What you need to do: Copy the records below character for character.

Records to process:
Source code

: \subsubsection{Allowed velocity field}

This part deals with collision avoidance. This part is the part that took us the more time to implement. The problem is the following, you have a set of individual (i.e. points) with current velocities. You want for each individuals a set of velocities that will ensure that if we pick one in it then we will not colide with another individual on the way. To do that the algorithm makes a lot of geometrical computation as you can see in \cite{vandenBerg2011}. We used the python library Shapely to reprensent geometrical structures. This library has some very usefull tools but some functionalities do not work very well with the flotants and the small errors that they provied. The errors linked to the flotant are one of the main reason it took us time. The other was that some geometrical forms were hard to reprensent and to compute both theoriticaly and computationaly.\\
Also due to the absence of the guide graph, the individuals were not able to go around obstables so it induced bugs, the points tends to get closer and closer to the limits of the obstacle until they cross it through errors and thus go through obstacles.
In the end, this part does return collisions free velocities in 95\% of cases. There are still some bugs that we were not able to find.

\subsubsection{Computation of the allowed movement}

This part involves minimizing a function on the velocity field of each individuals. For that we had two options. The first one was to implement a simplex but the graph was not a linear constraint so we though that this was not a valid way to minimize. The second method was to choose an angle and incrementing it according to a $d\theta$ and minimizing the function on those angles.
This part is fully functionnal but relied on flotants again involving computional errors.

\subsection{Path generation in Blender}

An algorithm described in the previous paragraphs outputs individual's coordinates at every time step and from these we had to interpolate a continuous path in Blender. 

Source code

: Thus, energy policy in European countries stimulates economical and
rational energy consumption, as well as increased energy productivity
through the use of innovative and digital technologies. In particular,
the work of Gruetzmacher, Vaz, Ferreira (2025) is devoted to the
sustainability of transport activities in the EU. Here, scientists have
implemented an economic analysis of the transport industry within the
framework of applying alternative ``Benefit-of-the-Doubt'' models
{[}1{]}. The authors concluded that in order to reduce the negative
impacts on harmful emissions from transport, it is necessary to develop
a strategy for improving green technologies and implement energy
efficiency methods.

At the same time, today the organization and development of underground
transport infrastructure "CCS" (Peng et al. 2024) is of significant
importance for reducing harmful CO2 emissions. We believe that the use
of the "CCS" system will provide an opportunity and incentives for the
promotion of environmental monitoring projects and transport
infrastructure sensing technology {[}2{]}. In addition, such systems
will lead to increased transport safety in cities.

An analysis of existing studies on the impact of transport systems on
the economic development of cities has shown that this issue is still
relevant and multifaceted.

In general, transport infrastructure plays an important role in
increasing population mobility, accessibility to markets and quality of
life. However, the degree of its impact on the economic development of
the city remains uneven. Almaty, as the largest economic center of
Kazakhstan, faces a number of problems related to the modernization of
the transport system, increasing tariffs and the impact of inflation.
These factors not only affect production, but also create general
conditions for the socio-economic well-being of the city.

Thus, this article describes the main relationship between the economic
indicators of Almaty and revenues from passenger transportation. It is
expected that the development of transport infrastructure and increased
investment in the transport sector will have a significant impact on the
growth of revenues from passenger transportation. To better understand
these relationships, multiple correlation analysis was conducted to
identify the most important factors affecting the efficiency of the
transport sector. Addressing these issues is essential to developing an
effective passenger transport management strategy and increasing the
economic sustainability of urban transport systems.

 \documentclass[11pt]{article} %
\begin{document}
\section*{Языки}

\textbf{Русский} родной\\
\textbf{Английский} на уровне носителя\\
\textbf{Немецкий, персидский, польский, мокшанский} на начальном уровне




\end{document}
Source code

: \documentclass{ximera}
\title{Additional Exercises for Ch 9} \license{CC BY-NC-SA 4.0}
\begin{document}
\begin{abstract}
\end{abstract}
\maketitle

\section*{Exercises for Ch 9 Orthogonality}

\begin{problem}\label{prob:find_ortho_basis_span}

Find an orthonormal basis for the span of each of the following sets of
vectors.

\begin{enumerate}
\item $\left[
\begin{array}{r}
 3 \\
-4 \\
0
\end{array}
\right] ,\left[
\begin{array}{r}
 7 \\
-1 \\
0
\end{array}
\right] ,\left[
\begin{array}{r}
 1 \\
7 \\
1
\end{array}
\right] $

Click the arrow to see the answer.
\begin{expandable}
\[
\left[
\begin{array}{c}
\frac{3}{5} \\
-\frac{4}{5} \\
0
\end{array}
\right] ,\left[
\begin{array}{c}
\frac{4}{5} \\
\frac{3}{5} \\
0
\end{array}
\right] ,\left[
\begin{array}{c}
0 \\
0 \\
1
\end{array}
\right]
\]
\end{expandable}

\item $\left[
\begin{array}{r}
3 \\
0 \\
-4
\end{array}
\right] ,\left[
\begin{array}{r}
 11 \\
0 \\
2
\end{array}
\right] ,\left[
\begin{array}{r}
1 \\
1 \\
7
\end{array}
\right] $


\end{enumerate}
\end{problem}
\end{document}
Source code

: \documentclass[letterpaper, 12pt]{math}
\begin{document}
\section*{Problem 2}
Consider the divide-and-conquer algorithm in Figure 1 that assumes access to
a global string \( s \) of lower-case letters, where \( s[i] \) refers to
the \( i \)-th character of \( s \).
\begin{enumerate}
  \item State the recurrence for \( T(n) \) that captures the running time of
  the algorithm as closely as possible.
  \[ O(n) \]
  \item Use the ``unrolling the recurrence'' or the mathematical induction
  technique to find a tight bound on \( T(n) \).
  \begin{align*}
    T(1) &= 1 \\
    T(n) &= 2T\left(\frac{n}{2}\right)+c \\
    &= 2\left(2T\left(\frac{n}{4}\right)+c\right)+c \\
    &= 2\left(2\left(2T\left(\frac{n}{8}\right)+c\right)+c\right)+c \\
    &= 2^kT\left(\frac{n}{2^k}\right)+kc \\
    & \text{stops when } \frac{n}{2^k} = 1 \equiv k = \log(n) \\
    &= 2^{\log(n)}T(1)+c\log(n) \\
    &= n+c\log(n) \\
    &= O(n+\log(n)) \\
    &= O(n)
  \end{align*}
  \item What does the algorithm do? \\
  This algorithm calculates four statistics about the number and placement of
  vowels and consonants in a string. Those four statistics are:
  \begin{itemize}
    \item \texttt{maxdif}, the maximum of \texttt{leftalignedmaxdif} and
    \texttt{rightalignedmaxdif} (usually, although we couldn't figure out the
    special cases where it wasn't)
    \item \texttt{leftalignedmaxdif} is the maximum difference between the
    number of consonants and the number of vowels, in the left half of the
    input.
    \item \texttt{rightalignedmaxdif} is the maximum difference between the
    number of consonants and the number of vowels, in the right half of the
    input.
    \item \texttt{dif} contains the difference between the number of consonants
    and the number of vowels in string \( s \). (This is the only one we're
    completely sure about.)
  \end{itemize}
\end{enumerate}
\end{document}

Worked solution:
Source code

: \subsubsection{Allowed velocity field}

This part deals with collision avoidance. This part is the part that took us the more time to implement. The problem is the following, you have a set of individual (i.e. points) with current velocities. You want for each individuals a set of velocities that will ensure that if we pick one in it then we will not colide with another individual on the way. To do that the algorithm makes a lot of geometrical computation as you can see in \cite{vandenBerg2011}. We used the python library Shapely to reprensent geometrical structures. This library has some very usefull tools but some functionalities do not work very well with the flotants and the small errors that they provied. The errors linked to the flotant are one of the main reason it took us time. The other was that some geometrical forms were hard to reprensent and to compute both theoriticaly and computationaly.\\
Also due to the absence of the guide graph, the individuals were not able to go around obstables so it induced bugs, the points tends to get closer and closer to the limits of the obstacle until they cross it through errors and thus go through obstacles.
In the end, this part does return collisions free velocities in 95\% of cases. There are still some bugs that we were not able to find.

\subsubsection{Computation of the allowed movement}

This part involves minimizing a function on the velocity field of each individuals. For that we had two options. The first one was to implement a simplex but the graph was not a linear constraint so we though that this was not a valid way to minimize. The second method was to choose an angle and incrementing it according to a $d\theta$ and minimizing the function on those angles.
This part is fully functionnal but relied on flotants again involving computional errors.

\subsection{Path generation in Blender}

An algorithm described in the previous paragraphs outputs individual's coordinates at every time step and from these we had to interpolate a continuous path in Blender. 

Source code

: Thus, energy policy in European countries stimulates economical and
rational energy consumption, as well as increased energy productivity
through the use of innovative and digital technologies. In particular,
the work of Gruetzmacher, Vaz, Ferreira (2025) is devoted to the
sustainability of transport activities in the EU. Here, scientists have
implemented an economic analysis of the transport industry within the
framework of applying alternative ``Benefit-of-the-Doubt'' models
{[}1{]}. The authors concluded that in order to reduce the negative
impacts on harmful emissions from transport, it is necessary to develop
a strategy for improving green technologies and implement energy
efficiency methods.

At the same time, today the organization and development of underground
transport infrastructure "CCS" (Peng et al. 2024) is of significant
importance for reducing harmful CO2 emissions. We believe that the use
of the "CCS" system will provide an opportunity and incentives for the
promotion of environmental monitoring projects and transport
infrastructure sensing technology {[}2{]}. In addition, such systems
will lead to increased transport safety in cities.

An analysis of existing studies on the impact of transport systems on
the economic development of cities has shown that this issue is still
relevant and multifaceted.

In general, transport infrastructure plays an important role in
increasing population mobility, accessibility to markets and quality of
life. However, the degree of its impact on the economic development of
the city remains uneven. Almaty, as the largest economic center of
Kazakhstan, faces a number of problems related to the modernization of
the transport system, increasing tariffs and the impact of inflation.
These factors not only affect production, but also create general
conditions for the socio-economic well-being of the city.

Thus, this article describes the main relationship between the economic
indicators of Almaty and revenues from passenger transportation. It is
expected that the development of transport infrastructure and increased
investment in the transport sector will have a significant impact on the
growth of revenues from passenger transportation. To better understand
these relationships, multiple correlation analysis was conducted to
identify the most important factors affecting the efficiency of the
transport sector. Addressing these issues is essential to developing an
effective passenger transport management strategy and increasing the
economic sustainability of urban transport systems.

 \documentclass[11pt]{article} %
\begin{document}
\section*{Языки}

\textbf{Русский} родной\\
\textbf{Английский} на уровне носителя\\
\textbf{Немецкий, персидский, польский, мокшанский} на начальном уровне




\end{document}
Source code

: \documentclass{ximera}
\title{Additional Exercises for Ch 9} \license{CC BY-NC-SA 4.0}
\begin{document}
\begin{abstract}
\end{abstract}
\maketitle

\section*{Exercises for Ch 9 Orthogonality}

\begin{problem}\label{prob:find_ortho_basis_span}

Find an orthonormal basis for the span of each of the following sets of
vectors.

\begin{enumerate}
\item $\left[
\begin{array}{r}
 3 \\
-4 \\
0
\end{array}
\right] ,\left[
\begin{array}{r}
 7 \\
-1 \\
0
\end{array}
\right] ,\left[
\begin{array}{r}
 1 \\
7 \\
1
\end{array}
\right] $

Click the arrow to see the answer.
\begin{expandable}
\[
\left[
\begin{array}{c}
\frac{3}{5} \\
-\frac{4}{5} \\
0
\end{array}
\right] ,\left[
\begin{array}{c}
\frac{4}{5} \\
\frac{3}{5} \\
0
\end{array}
\right] ,\left[
\begin{array}{c}
0 \\
0 \\
1
\end{array}
\right]
\]
\end{expandable}

\item $\left[
\begin{array}{r}
3 \\
0 \\
-4
\end{array}
\right] ,\left[
\begin{array}{r}
 11 \\
0 \\
2
\end{array}
\right] ,\left[
\begin{array}{r}
1 \\
1 \\
7
\end{array}
\right] $


\end{enumerate}
\end{problem}
\end{document}
Source code

: \documentclass[letterpaper, 12pt]{math}
\begin{document}
\section*{Problem 2}
Consider the divide-and-conquer algorithm in Figure 1 that assumes access to
a global string \( s \) of lower-case letters, where \( s[i] \) refers to
the \( i \)-th character of \( s \).
\begin{enumerate}
  \item State the recurrence for \( T(n) \) that captures the running time of
  the algorithm as closely as possible.
  \[ O(n) \]
  \item Use the ``unrolling the recurrence'' or the mathematical induction
  technique to find a tight bound on \( T(n) \).
  \begin{align*}
    T(1) &= 1 \\
    T(n) &= 2T\left(\frac{n}{2}\right)+c \\
    &= 2\left(2T\left(\frac{n}{4}\right)+c\right)+c \\
    &= 2\left(2\left(2T\left(\frac{n}{8}\right)+c\right)+c\right)+c \\
    &= 2^kT\left(\frac{n}{2^k}\right)+kc \\
    & \text{stops when } \frac{n}{2^k} = 1 \equiv k = \log(n) \\
    &= 2^{\log(n)}T(1)+c\log(n) \\
    &= n+c\log(n) \\
    &= O(n+\log(n)) \\
    &= O(n)
  \end{align*}
  \item What does the algorithm do? \\
  This algorithm calculates four statistics about the number and placement of
  vowels and consonants in a string. Those four statistics are:
  \begin{itemize}
    \item \texttt{maxdif}, the maximum of \texttt{leftalignedmaxdif} and
    \texttt{rightalignedmaxdif} (usually, although we couldn't figure out the
    special cases where it wasn't)
    \item \texttt{leftalignedmaxdif} is the maximum difference between the
    number of consonants and the number of vowels, in the left half of the
    input.
    \item \texttt{rightalignedmaxdif} is the maximum difference between the
    number of consonants and the number of vowels, in the right half of the
    input.
    \item \texttt{dif} contains the difference between the number of consonants
    and the number of vowels in string \( s \). (This is the only one we're
    completely sure about.)
  \end{itemize}
\end{enumerate}
\end{document}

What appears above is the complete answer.